This is the standpoint from which the present account has been written.

Within this longer process one may isolate five noteworthy intervals:
1) around 1870, discussions about non-Euclidean geometries, function
theory, and the real numbers;

2) around 1885, fights in algebra, higher arithmetic, and set theory;
3) by 1904, debates on axiomatics and logic vs. intuition, the concept of the
continuum, and set theory;
4) around 1925, the crisis in the proper sense, transforming the main
previous views into detailed research projects;
5) in the 1930s, Gödel’s results and their aftermath.

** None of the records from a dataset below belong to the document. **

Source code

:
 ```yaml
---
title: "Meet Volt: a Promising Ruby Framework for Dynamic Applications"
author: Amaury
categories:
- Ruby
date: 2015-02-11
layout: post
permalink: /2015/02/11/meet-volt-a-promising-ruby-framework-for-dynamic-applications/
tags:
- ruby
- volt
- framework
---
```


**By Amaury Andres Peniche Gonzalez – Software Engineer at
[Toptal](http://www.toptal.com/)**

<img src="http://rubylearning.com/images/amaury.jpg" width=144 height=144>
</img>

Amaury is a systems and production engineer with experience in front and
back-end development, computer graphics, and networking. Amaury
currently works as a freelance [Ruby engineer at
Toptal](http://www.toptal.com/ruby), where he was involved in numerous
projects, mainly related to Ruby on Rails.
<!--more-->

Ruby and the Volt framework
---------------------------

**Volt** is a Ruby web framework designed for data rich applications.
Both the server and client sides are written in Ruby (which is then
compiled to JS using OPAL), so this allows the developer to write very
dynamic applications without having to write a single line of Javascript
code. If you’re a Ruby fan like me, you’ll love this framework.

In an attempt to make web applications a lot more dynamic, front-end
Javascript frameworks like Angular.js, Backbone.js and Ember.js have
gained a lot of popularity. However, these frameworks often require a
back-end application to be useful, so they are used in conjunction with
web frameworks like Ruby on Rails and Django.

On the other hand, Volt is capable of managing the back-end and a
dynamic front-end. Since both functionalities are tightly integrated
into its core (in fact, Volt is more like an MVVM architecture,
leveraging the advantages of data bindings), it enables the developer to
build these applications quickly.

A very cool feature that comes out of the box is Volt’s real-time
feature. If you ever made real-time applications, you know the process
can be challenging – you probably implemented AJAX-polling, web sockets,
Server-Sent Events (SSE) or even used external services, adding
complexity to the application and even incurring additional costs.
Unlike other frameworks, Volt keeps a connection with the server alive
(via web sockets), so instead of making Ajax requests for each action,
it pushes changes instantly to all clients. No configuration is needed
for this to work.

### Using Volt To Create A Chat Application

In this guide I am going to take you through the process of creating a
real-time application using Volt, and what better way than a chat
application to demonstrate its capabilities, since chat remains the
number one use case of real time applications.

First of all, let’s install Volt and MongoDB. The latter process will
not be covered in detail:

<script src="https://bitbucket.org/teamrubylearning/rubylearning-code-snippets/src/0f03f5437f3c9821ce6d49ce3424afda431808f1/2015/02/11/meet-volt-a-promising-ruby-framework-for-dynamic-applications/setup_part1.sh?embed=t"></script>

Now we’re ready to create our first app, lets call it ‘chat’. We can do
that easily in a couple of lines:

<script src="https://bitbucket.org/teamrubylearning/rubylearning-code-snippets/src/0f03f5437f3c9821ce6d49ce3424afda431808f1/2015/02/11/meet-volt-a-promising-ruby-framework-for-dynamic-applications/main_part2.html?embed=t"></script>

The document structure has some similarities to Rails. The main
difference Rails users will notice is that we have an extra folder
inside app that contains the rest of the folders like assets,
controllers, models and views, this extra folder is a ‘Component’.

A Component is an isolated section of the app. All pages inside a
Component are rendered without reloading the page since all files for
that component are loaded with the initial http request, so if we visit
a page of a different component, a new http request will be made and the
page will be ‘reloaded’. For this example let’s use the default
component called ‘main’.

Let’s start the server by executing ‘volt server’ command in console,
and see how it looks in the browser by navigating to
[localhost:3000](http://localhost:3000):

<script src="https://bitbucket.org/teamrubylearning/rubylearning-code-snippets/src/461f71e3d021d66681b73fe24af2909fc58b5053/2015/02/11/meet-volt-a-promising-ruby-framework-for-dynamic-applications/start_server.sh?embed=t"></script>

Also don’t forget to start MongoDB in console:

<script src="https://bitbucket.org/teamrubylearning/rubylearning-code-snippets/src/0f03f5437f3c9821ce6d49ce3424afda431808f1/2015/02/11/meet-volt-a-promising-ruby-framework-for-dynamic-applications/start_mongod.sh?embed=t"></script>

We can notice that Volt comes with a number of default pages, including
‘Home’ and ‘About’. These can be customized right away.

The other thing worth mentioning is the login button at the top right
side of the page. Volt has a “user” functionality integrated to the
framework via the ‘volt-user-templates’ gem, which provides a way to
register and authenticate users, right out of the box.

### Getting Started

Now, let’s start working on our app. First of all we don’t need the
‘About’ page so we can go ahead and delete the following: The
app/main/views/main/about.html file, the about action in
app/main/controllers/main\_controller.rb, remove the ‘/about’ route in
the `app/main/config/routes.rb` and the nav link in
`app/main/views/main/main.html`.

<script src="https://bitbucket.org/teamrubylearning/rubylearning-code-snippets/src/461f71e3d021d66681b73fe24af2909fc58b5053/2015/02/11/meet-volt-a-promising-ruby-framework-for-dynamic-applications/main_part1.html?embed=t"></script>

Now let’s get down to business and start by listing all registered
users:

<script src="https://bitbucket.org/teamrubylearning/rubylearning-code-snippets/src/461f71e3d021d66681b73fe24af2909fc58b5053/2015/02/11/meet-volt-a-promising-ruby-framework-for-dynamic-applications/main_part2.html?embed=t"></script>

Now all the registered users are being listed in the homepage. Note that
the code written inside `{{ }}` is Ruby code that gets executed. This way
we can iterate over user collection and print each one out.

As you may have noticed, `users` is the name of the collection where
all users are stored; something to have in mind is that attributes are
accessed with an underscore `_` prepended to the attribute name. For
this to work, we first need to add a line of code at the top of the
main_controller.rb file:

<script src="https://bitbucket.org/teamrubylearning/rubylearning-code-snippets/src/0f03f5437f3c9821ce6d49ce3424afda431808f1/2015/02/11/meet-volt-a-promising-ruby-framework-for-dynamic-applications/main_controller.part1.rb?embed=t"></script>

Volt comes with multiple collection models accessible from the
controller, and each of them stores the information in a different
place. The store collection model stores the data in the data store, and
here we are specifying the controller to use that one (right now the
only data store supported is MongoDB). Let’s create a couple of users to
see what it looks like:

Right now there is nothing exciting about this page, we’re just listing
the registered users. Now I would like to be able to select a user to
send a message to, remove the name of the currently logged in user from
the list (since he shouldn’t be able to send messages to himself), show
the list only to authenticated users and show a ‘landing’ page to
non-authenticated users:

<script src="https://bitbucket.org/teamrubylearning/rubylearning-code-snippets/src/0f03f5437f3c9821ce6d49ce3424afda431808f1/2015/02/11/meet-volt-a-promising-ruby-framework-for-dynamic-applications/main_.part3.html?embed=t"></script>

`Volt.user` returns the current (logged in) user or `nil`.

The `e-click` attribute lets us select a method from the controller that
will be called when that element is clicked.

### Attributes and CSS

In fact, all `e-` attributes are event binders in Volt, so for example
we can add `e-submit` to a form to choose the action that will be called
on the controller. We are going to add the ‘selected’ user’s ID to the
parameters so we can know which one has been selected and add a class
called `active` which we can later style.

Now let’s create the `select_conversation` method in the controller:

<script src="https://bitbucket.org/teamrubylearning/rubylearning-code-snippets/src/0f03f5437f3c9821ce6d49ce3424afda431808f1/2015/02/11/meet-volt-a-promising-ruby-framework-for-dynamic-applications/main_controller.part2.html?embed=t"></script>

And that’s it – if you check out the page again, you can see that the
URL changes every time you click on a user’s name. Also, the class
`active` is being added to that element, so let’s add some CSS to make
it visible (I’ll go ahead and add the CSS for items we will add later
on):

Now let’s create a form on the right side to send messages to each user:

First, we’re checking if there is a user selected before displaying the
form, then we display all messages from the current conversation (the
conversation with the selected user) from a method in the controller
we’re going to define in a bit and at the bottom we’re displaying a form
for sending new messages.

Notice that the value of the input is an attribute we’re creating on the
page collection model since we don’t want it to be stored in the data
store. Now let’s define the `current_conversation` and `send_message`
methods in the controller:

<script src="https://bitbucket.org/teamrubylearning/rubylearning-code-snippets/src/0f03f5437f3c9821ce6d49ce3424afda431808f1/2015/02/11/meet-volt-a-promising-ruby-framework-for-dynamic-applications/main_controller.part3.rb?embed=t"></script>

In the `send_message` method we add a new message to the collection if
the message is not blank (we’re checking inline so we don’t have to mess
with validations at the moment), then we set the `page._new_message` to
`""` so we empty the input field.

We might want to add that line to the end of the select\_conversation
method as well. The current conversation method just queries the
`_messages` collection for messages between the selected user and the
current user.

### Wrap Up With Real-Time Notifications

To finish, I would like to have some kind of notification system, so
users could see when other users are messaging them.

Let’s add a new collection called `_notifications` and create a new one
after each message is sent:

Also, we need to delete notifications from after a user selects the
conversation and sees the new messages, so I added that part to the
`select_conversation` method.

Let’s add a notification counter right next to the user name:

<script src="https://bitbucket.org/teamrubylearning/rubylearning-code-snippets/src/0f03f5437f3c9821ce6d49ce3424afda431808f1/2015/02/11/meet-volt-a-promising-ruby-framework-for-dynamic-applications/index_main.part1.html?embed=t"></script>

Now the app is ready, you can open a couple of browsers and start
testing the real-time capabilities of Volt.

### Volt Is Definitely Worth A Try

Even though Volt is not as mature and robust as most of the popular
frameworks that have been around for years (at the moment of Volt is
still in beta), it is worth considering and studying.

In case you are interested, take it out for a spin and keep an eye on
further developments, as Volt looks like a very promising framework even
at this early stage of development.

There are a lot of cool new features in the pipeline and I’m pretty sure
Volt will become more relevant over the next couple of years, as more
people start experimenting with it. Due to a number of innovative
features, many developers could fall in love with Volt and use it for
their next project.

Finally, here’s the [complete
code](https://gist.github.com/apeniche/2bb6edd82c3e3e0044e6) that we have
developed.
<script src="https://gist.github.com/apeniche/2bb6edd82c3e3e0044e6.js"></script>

Meanwhile, back in the 1900s, a young mathematician in the Netherlands
was beginning to find his way toward a philosophically coloured version of
constructivism. Egbertus Brouwer presented his strikingly peculiar (to some,
outrageous) metaphysical and ethical views in 1905, and started to elaborate a
corresponding foundation for mathematics in his thesis of 1907. His philosophy
of intuitionism derived from the old metaphysical view that individual
consciousness is the one and only source of knowledge.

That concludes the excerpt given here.